> TASK INSTRUCTIONS: Print the full set of records below, character for character and picture-free.

> INFORMATION SUPPLIED:
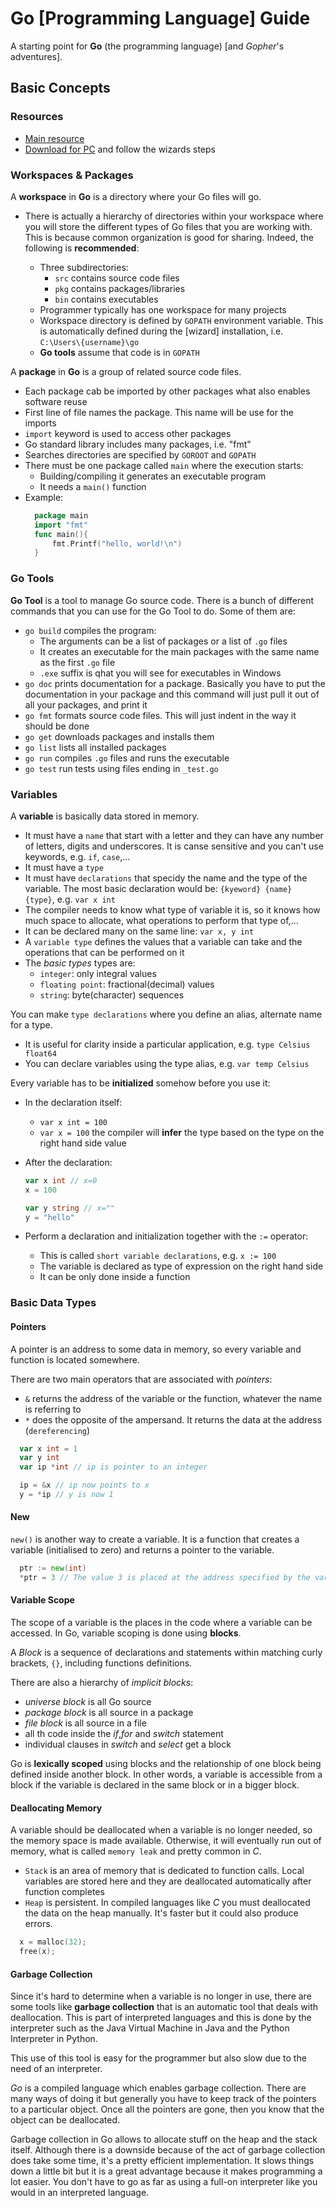 # Go [Programming Language] Guide

A starting point for **Go** (the programming language) [and _Gopher_'s adventures].

## Basic Concepts

### Resources

- [Main resource](https://go.dev/learn/)
- [Download for PC](https://go.dev/dl/) and follow the wizards steps

### Workspaces & Packages

A **workspace** in **Go** is a directory where your Go files will go.

- There is actually a hierarchy of directories within your workspace where you will store the different types of Go files that you are working with. This is because common organization is good for sharing. Indeed, the following is **recommended**:

  - Three subdirectories:
    - `src` contains source code files
    - `pkg` contains packages/libraries
    - `bin` contains executables
  - Programmer typically has one workspace for many projects
  - Workspace directory is defined by `GOPATH` environment variable. This is automatically defined during the [wizard] installation, i.e. `C:\Users\{username}\go`
  - **Go tools** assume that code is in `GOPATH`

A **package** in **Go** is a group of related source code files.

- Each package cab be imported by other packages what also enables software reuse
- First line of file names the package. This name will be use for the imports
- `import` keyword is used to access other packages
- Go standard library includes many packages, i.e. "fmt"
- Searches directories are specified by `GOROOT` and `GOPATH`
- There must be one package called `main` where the execution starts:
  - Building/compiling it generates an executable program
  - It needs a `main()` function
- Example:
  ```go
    package main
    import "fmt"
    func main(){
        fmt.Printf("hello, world!\n")
    }
  ```

### Go Tools

**Go Tool** is a tool to manage Go source code. There is a bunch of different commands that you can use for the Go Tool to do. Some of them are:

- `go build` compiles the program:
  - The arguments can be a list of packages or a list of `.go` files
  - It creates an executable for the main packages with the same name as the first `.go` file
  - `.exe` suffix is qhat you will see for executables in Windows
- `go doc` prints documentation for a package. Basically you have to put the documentation in your package and this command will just pull it out of all your packages, and print it
- `go fmt` formats source code files. This will just indent in the way it should be done
- `go get` downloads packages and installs them
- `go list` lists all installed packages
- `go run` compiles `.go` files and runs the executable
- `go test` run tests using files ending in `_test.go`

### Variables

A **variable** is basically data stored in memory.

- It must have a `name` that start with a letter and they can have any number of letters, digits and underscores. It is canse sensitive and you can't use keywords, e.g. `if`, `case`,...
- It must have a `type`
- It must have `declarations` that specidy the name and the type of the variable. The most basic declaration would be: `{kyeword} {name} {type}`, e.g. `var x int`
- The compiler needs to know what type of variable it is, so it knows how much space to allocate, what operations to perform that type of,...
- It can be declared many on the same line: `var x, y int`
- A `variable type` defines the values that a variable can take and the operations that can be performed on it
- The _basic types_ types are:
  - `integer`: only integral values
  - `floating point`: fractional(decimal) values
  - `string`: byte(character) sequences

You can make `type declarations` where you define an alias, alternate name for a type.

- It is useful for clarity inside a particular application, e.g. `type Celsius float64`
- You can declare variables using the type alias, e.g. `var temp Celsius`

Every variable has to be **initialized** somehow before you use it:

- In the declaration itself:
  - `var x int = 100`
  - `var x = 100` the compiler will **infer** the type based on the type on the right hand side value
- After the declaration:

  ```go
  var x int // x=0
  x = 100

  var y string // x=""
  y = "hello"
  ```

- Perform a declaration and initialization together with the `:=` operator:
  - This is called `short variable declarations`, e.g. `x := 100`
  - The variable is declared as type of expression on the right hand side
  - It can be only done inside a function

### Basic Data Types

#### Pointers

A pointer is an address to some data in memory, so every variable and function is located somewhere.

There are two main operators that are associated with _pointers_:

- `&` returns the address of the variable or the function, whatever the name is referring to
- `*` does the opposite of the ampersand. It returns the data at the address (`dereferencing`)

```go
  var x int = 1
  var y int
  var ip *int // ip is pointer to an integer

  ip = &x // ip now points to x
  y = *ip // y is now 1
```

#### New

`new()` is another way to create a variable. It is a function that creates a variable (initialised to zero) and returns a pointer to the variable.

```go
  ptr := new(int)
  *ptr = 3 // The value 3 is placed at the address specified by the variable ptr
```

#### Variable Scope

The scope of a variable is the places in the code where a variable can be accessed. In Go, variable scoping is done using **blocks**.

A _Block_ is a sequence of declarations and statements within matching curly brackets, `{}`, including functions definitions.

There are also a hierarchy of _implicit blocks_:

- _universe block_ is all Go source
- _package block_ is all source in a package
- _file block_ is all source in a file
- all th code inside the _if_,_for_ and _switch_ statement
- individual clauses in _switch_ and _select_ get a block

Go is **lexically scoped** using blocks and the relationship of one block being defined inside another block. In other words, a variable is accessible from a block if the variable is declared in the same block or in a bigger block.

#### Deallocating Memory

A variable should be deallocated when a variable is no longer needed, so the memory space is made available. Otherwise, it will eventually run out of memory, what is called `memory leak` and pretty common in _C_.

- `Stack` is an area of memory that is dedicated to function calls. Local variables are stored here and they are deallocated automatically after function completes
- `Heap` is persistent. In compiled languages like _C_ you must deallocated the data on the heap manually. It's faster but it could also produce errors.

```c
  x = malloc(32);
  free(x);
```

#### Garbage Collection

Since it's hard to determine when a variable is no longer in use, there are some tools like **garbage collection** that is an automatic tool that deals with deallocation. This is part of interpreted languages and this is done by the interpreter such as the Java Virtual Machine in Java and the Python Interpreter in Python.

This use of this tool is easy for the programmer but also slow due to the need of an interpreter.

_Go_ is a compiled language which enables garbage collection. There are many ways of doing it but generally you have to keep track of the pointers to a particular object. Once all the pointers are gone, then you know that the object can be deallocated.

Garbage collection in Go allows to allocate stuff on the heap and the stack itself. Although there is a downside because of the act of garbage collection does take some time, it's a pretty efficient implementation. It slows things down a little bit but it is a great advantage because it makes programming a lot easier. You don't have to go as far as using a full-on interpreter like you would in an interpreted language.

> RESPONSE AREA:
 # Go [Programming Language] Guide

A starting point for **Go** (the programming language) [and _Gopher_'s adventures].

## Basic Concepts

### Resources

- [Main resource](https://go.dev/learn/)
- [Download for PC](https://go.dev/dl/) and follow the wizards steps

### Workspaces & Packages

A **workspace** in **Go** is a directory where your Go files will go.

- There is actually a hierarchy of directories within your workspace where you will store the different types of Go files that you are working with. This is because common organization is good for sharing. Indeed, the following is **recommended**:

  - Three subdirectories:
    - `src` contains source code files
    - `pkg` contains packages/libraries
    - `bin` contains executables
  - Programmer typically has one workspace for many projects
  - Workspace directory is defined by `GOPATH` environment variable. This is automatically defined during the [wizard] installation, i.e. `C:\Users\{username}\go`
  - **Go tools** assume that code is in `GOPATH`

A **package** in **Go** is a group of related source code files.

- Each package cab be imported by other packages what also enables software reuse
- First line of file names the package. This name will be use for the imports
- `import` keyword is used to access other packages
- Go standard library includes many packages, i.e. "fmt"
- Searches directories are specified by `GOROOT` and `GOPATH`
- There must be one package called `main` where the execution starts:
  - Building/compiling it generates an executable program
  - It needs a `main()` function
- Example:
  ```go
    package main
    import "fmt"
    func main(){
        fmt.Printf("hello, world!\n")
    }
  ```

### Go Tools

**Go Tool** is a tool to manage Go source code. There is a bunch of different commands that you can use for the Go Tool to do. Some of them are:

- `go build` compiles the program:
  - The arguments can be a list of packages or a list of `.go` files
  - It creates an executable for the main packages with the same name as the first `.go` file
  - `.exe` suffix is qhat you will see for executables in Windows
- `go doc` prints documentation for a package. Basically you have to put the documentation in your package and this command will just pull it out of all your packages, and print it
- `go fmt` formats source code files. This will just indent in the way it should be done
- `go get` downloads packages and installs them
- `go list` lists all installed packages
- `go run` compiles `.go` files and runs the executable
- `go test` run tests using files ending in `_test.go`

### Variables

A **variable** is basically data stored in memory.

- It must have a `name` that start with a letter and they can have any number of letters, digits and underscores. It is canse sensitive and you can't use keywords, e.g. `if`, `case`,...
- It must have a `type`
- It must have `declarations` that specidy the name and the type of the variable. The most basic declaration would be: `{kyeword} {name} {type}`, e.g. `var x int`
- The compiler needs to know what type of variable it is, so it knows how much space to allocate, what operations to perform that type of,...
- It can be declared many on the same line: `var x, y int`
- A `variable type` defines the values that a variable can take and the operations that can be performed on it
- The _basic types_ types are:
  - `integer`: only integral values
  - `floating point`: fractional(decimal) values
  - `string`: byte(character) sequences

You can make `type declarations` where you define an alias, alternate name for a type.

- It is useful for clarity inside a particular application, e.g. `type Celsius float64`
- You can declare variables using the type alias, e.g. `var temp Celsius`

Every variable has to be **initialized** somehow before you use it:

- In the declaration itself:
  - `var x int = 100`
  - `var x = 100` the compiler will **infer** the type based on the type on the right hand side value
- After the declaration:

  ```go
  var x int // x=0
  x = 100

  var y string // x=""
  y = "hello"
  ```

- Perform a declaration and initialization together with the `:=` operator:
  - This is called `short variable declarations`, e.g. `x := 100`
  - The variable is declared as type of expression on the right hand side
  - It can be only done inside a function

### Basic Data Types

#### Pointers

A pointer is an address to some data in memory, so every variable and function is located somewhere.

There are two main operators that are associated with _pointers_:

- `&` returns the address of the variable or the function, whatever the name is referring to
- `*` does the opposite of the ampersand. It returns the data at the address (`dereferencing`)

```go
  var x int = 1
  var y int
  var ip *int // ip is pointer to an integer

  ip = &x // ip now points to x
  y = *ip // y is now 1
```

#### New

`new()` is another way to create a variable. It is a function that creates a variable (initialised to zero) and returns a pointer to the variable.

```go
  ptr := new(int)
  *ptr = 3 // The value 3 is placed at the address specified by the variable ptr
```

#### Variable Scope

The scope of a variable is the places in the code where a variable can be accessed. In Go, variable scoping is done using **blocks**.

A _Block_ is a sequence of declarations and statements within matching curly brackets, `{}`, including functions definitions.

There are also a hierarchy of _implicit blocks_:

- _universe block_ is all Go source
- _package block_ is all source in a package
- _file block_ is all source in a file
- all th code inside the _if_,_for_ and _switch_ statement
- individual clauses in _switch_ and _select_ get a block

Go is **lexically scoped** using blocks and the relationship of one block being defined inside another block. In other words, a variable is accessible from a block if the variable is declared in the same block or in a bigger block.

#### Deallocating Memory

A variable should be deallocated when a variable is no longer needed, so the memory space is made available. Otherwise, it will eventually run out of memory, what is called `memory leak` and pretty common in _C_.

- `Stack` is an area of memory that is dedicated to function calls. Local variables are stored here and they are deallocated automatically after function completes
- `Heap` is persistent. In compiled languages like _C_ you must deallocated the data on the heap manually. It's faster but it could also produce errors.

```c
  x = malloc(32);
  free(x);
```

#### Garbage Collection

Since it's hard to determine when a variable is no longer in use, there are some tools like **garbage collection** that is an automatic tool that deals with deallocation. This is part of interpreted languages and this is done by the interpreter such as the Java Virtual Machine in Java and the Python Interpreter in Python.

This use of this tool is easy for the programmer but also slow due to the need of an interpreter.

_Go_ is a compiled language which enables garbage collection. There are many ways of doing it but generally you have to keep track of the pointers to a particular object. Once all the pointers are gone, then you know that the object can be deallocated.

Garbage collection in Go allows to allocate stuff on the heap and the stack itself. Although there is a downside because of the act of garbage collection does take some time, it's a pretty efficient implementation. It slows things down a little bit but it is a great advantage because it makes programming a lot easier. You don't have to go as far as using a full-on interpreter like you would in an interpreted language.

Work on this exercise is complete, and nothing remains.